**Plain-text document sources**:
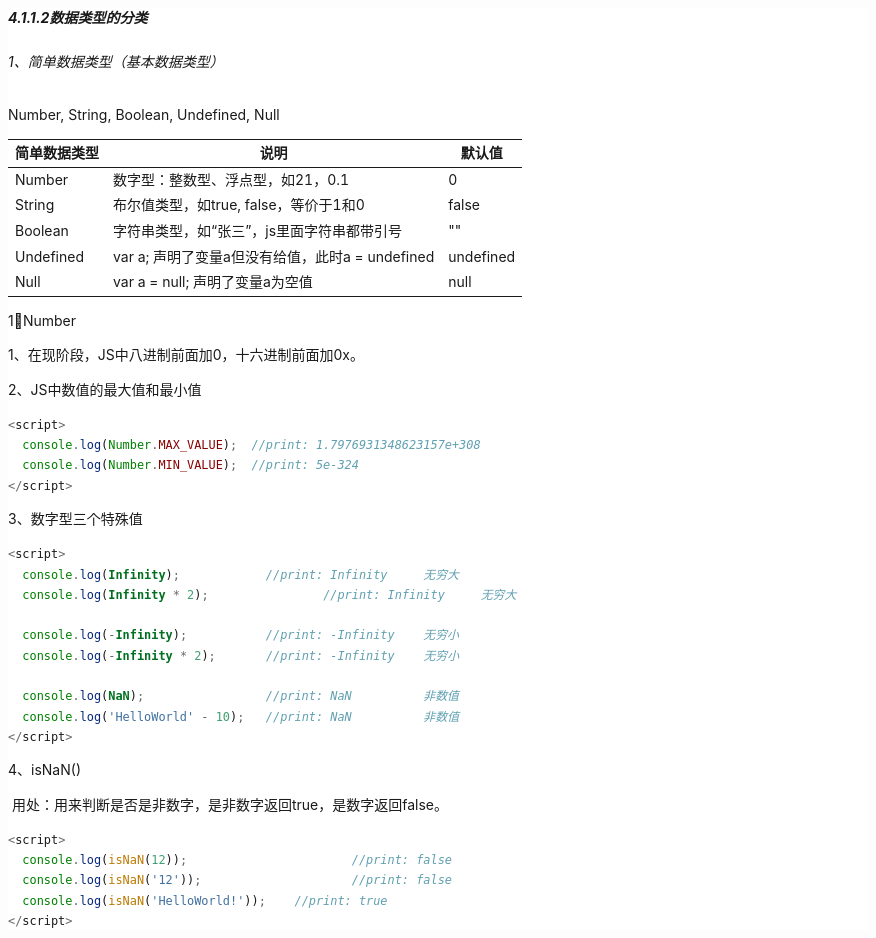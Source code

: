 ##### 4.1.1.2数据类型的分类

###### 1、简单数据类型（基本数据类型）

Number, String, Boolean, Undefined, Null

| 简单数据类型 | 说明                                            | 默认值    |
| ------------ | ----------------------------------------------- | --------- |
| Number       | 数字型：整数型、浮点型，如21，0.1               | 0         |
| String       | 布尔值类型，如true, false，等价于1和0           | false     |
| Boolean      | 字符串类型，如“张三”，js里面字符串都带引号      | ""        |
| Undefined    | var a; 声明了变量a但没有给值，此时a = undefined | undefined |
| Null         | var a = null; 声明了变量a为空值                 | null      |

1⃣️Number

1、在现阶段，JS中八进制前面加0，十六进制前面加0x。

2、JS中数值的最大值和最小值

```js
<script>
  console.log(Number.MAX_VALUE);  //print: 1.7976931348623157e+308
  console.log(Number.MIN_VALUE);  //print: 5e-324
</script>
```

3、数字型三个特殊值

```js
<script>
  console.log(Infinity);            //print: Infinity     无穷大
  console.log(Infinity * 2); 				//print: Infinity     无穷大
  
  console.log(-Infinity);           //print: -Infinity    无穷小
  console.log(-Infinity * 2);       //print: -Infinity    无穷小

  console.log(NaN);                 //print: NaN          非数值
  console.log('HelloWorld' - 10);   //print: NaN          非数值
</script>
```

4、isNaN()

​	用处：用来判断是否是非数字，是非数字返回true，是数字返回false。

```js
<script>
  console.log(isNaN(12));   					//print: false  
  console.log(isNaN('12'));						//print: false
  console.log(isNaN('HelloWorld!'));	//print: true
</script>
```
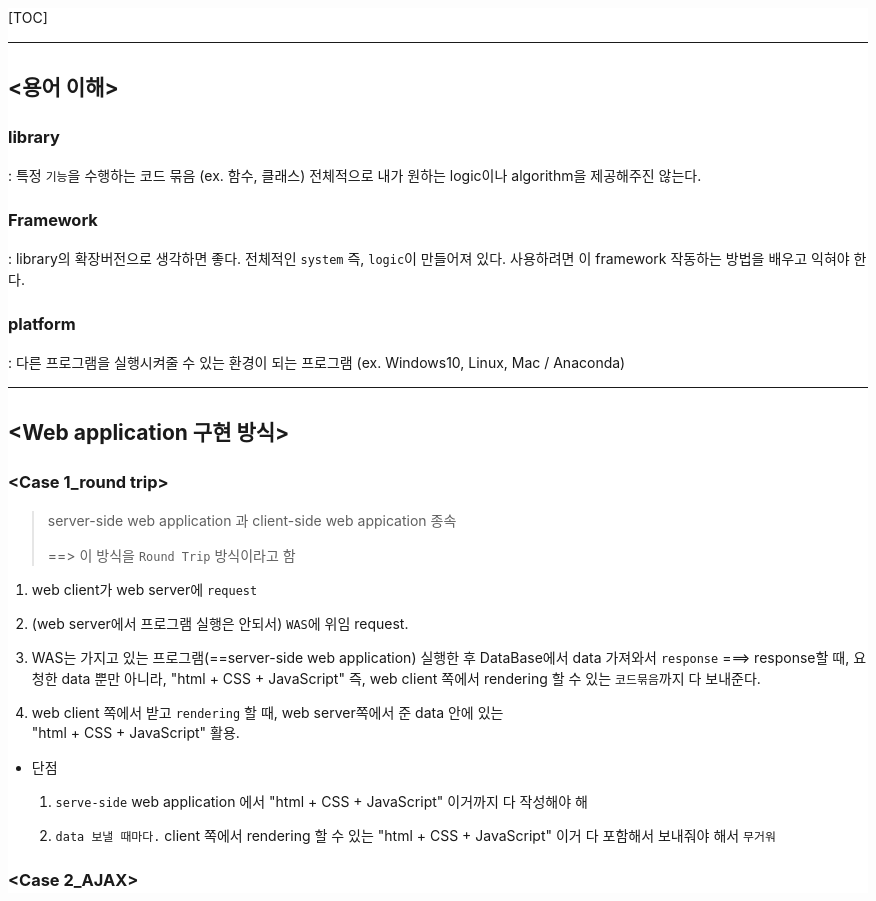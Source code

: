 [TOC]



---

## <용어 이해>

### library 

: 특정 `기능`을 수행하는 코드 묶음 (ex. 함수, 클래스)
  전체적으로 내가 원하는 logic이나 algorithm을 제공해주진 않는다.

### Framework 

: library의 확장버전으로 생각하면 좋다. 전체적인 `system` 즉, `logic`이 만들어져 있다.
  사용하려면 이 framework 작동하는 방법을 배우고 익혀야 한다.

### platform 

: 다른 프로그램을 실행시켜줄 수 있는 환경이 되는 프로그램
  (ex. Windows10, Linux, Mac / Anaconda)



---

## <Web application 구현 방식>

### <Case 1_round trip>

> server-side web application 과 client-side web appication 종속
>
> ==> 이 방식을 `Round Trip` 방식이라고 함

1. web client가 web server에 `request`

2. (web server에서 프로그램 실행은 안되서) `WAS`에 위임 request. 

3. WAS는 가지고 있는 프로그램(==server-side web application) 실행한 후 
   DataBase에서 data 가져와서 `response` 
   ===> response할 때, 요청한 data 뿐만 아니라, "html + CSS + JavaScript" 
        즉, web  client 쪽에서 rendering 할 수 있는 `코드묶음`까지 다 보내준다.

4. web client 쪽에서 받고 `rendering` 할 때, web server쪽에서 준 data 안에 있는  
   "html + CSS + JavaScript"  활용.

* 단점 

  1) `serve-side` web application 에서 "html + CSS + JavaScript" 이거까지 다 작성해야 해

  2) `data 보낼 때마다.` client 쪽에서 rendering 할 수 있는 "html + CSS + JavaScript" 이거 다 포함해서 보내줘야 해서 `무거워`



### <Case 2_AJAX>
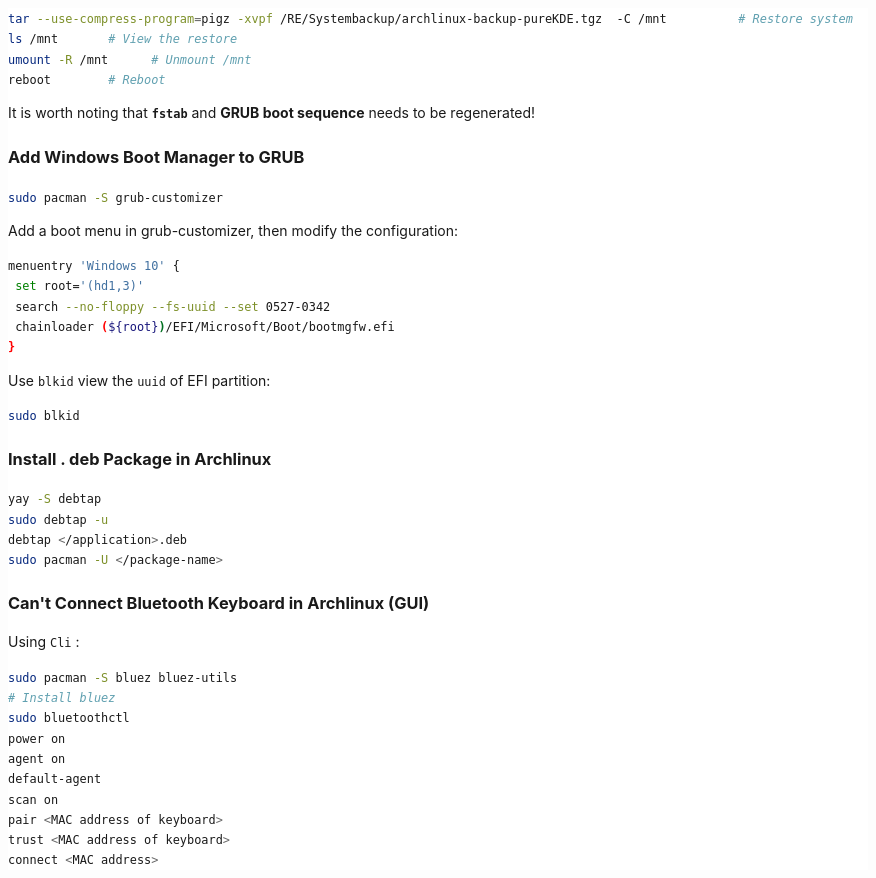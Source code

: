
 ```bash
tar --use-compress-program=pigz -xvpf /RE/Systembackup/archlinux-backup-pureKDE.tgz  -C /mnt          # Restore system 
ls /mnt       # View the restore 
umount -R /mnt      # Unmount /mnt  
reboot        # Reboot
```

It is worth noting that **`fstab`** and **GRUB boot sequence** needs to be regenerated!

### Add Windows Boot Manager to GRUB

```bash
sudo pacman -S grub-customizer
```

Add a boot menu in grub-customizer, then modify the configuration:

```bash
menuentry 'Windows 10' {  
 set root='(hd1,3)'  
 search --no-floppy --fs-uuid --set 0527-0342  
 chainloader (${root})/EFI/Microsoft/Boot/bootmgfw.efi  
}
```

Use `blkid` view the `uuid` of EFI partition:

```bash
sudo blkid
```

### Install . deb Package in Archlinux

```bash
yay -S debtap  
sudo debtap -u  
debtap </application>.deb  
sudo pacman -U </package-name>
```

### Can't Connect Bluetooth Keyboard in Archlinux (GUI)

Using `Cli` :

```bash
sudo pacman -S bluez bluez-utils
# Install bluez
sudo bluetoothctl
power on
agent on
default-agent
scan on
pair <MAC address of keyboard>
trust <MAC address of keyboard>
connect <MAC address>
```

**EXERCISE**: Only the number is wanted: how many lines in the data include the word "html"?

**TASK RESPONSE**: 4